Ahad Ha'am, the celebrated writer and Zionist, echoed Motzken's concerns in his essay "The Truth from the Land of Israel." "We tend to believe that Palestine is nowadays almost completely deserted, a non cultivated wilderness; and anyone can come there and buy as much land as his heart desires. But in reality this is not the case. It is difficult to find anywhere in the country Arab land which lies fallow..." For the most part, though, the early Zionists chose to close their eyes to the large Arab population hoping they would just go away. Propagating the myth was easier than dealing with reality.
In "Altneuland," Herzl envisioned an Israel that by 1923 would be populated by a Jewish majority. Én the book he predicts that this majority would be a result of a mass influx of Jews from Europe and Russia. However, in his own personal diary, he suggests another method to achieve this majority in Palestine- the forced transfer of the indigenous population.
"When we occupy the land... we must expropriate gently the private property on the estates assigned to us. We shall try to spirit away the penniless population across the border by procuring employment for it in the transit countries, while denying it any employment in our own country.... Both the process of expropriation and the removal of the poor must be carried out discretely and circumspectly." (Complete Diaries of Theodore Herzl, Vol. 1)
Herzl's transfer ideas were prevalent among the later Zionist leadership as well.
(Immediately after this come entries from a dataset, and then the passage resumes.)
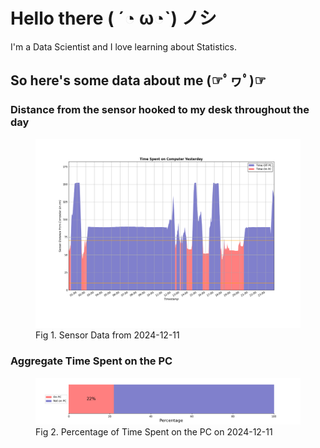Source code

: 
# Hello there ( ´◔ ω◔`) ノシ

I'm a Data Scientist and I love learning about Statistics.

## So here's some data about me (☞ﾟヮﾟ)☞


### Distance from the sensor hooked to my desk throughout the day
<figure>
  <picture>
    <source media="(prefers-color-scheme: dark)" srcset="Pi/readme/graphs/lineplot/dark-plot-2024-12-11.png">
    <source media="(prefers-color-scheme: light)" srcset="Pi/readme/graphs/lineplot/light-plot-2024-12-11.png">
    <img alt="Shows a black logo in light color mode and a white one in dark color mode." src="Pi/readme/graphs/lineplot/light-plot-2024-12-11.png">
  </picture>
  <figcaption>Fig 1. Sensor Data from 2024-12-11</figcaption>
</figure>



### Aggregate Time Spent on the PC
<figure>
  <picture>
    <source media="(prefers-color-scheme: dark)" srcset="Pi/readme/graphs/barplot/dark-plot-2024-12-11.png">
    <source media="(prefers-color-scheme: light)" srcset="Pi/readme/graphs/barplot/light-plot-2024-12-11.png">
    <img alt="Shows a black logo in light color mode and a white one in dark color mode." src="Pi/readme/graphs/barplot/light-plot-2024-12-11.png">
  </picture>
  <figcaption>Fig 2. Percentage of Time Spent on the PC on 2024-12-11</figcaption>
</figure>

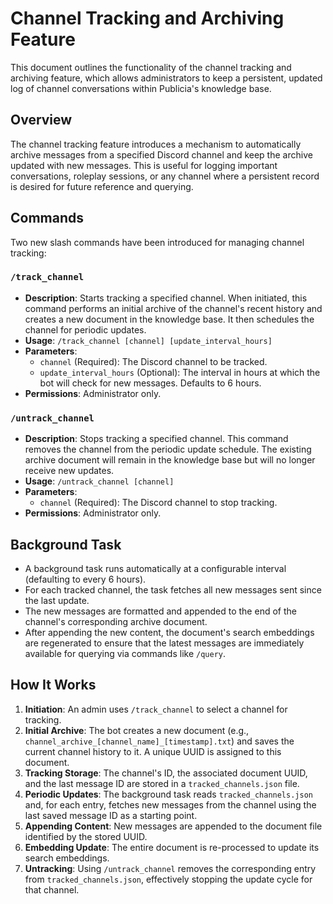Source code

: # Channel Tracking and Archiving Feature

This document outlines the functionality of the channel tracking and archiving feature, which allows administrators to keep a persistent, updated log of channel conversations within Publicia's knowledge base.

## Overview

The channel tracking feature introduces a mechanism to automatically archive messages from a specified Discord channel and keep the archive updated with new messages. This is useful for logging important conversations, roleplay sessions, or any channel where a persistent record is desired for future reference and querying.

## Commands

Two new slash commands have been introduced for managing channel tracking:

### `/track_channel`

-   **Description**: Starts tracking a specified channel. When initiated, this command performs an initial archive of the channel's recent history and creates a new document in the knowledge base. It then schedules the channel for periodic updates.
-   **Usage**: `/track_channel [channel] [update_interval_hours]`
-   **Parameters**:
    -   `channel` (Required): The Discord channel to be tracked.
    -   `update_interval_hours` (Optional): The interval in hours at which the bot will check for new messages. Defaults to 6 hours.
-   **Permissions**: Administrator only.

### `/untrack_channel`

-   **Description**: Stops tracking a specified channel. This command removes the channel from the periodic update schedule. The existing archive document will remain in the knowledge base but will no longer receive new updates.
-   **Usage**: `/untrack_channel [channel]`
-   **Parameters**:
    -   `channel` (Required): The Discord channel to stop tracking.
-   **Permissions**: Administrator only.

## Background Task

-   A background task runs automatically at a configurable interval (defaulting to every 6 hours).
-   For each tracked channel, the task fetches all new messages sent since the last update.
-   The new messages are formatted and appended to the end of the channel's corresponding archive document.
-   After appending the new content, the document's search embeddings are regenerated to ensure that the latest messages are immediately available for querying via commands like `/query`.

## How It Works

1.  **Initiation**: An admin uses `/track_channel` to select a channel for tracking.
2.  **Initial Archive**: The bot creates a new document (e.g., `channel_archive_[channel_name]_[timestamp].txt`) and saves the current channel history to it. A unique UUID is assigned to this document.
3.  **Tracking Storage**: The channel's ID, the associated document UUID, and the last message ID are stored in a `tracked_channels.json` file.
4.  **Periodic Updates**: The background task reads `tracked_channels.json` and, for each entry, fetches new messages from the channel using the last saved message ID as a starting point.
5.  **Appending Content**: New messages are appended to the document file identified by the stored UUID.
6.  **Embedding Update**: The entire document is re-processed to update its search embeddings.
7.  **Untracking**: Using `/untrack_channel` removes the corresponding entry from `tracked_channels.json`, effectively stopping the update cycle for that channel.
Except for men like Martin Buber and Ahad Ha'am, the idea of removing large portions of the population was looked upon favorably, while direct transfer was not the route most Zionist leaders planned. They believed in displacing the Arabs languidly, through purchase and appropriation of estates. Displacement and dispossession were necessary if a Jewish majority was to be created in Israel. All understood that it was best to create a Jewish State with as few potentially troublesome Arabs as possible.
In light of this fact, it is not surprising that Ben-Gurion and the Jewish Agency were elated by the Peel Commission's recommendation that 300,000 Arabs living in the "Jewish" areas of the partition plan be transferred either voluntarily or by force. Ben-Gurion, in his address to the 20th Zionist Congress on August 7th 1937, lauded the idea that "we must carefully examine whether the transfer is possible… In many parts of the country new Jewish settlement will not be possible unless there is transfer of Arab peasantry. The Peel commission dealt with this matter seriously, and it is important that the plan came from them and not from us." Subsequently Ben-Gurion justified the idea of transfer from a moral perspective, saying "You must remember that this method contains an important humane and Zionist idea; to shift parts of a people (Palestinians) to their own country and to settle empty lands."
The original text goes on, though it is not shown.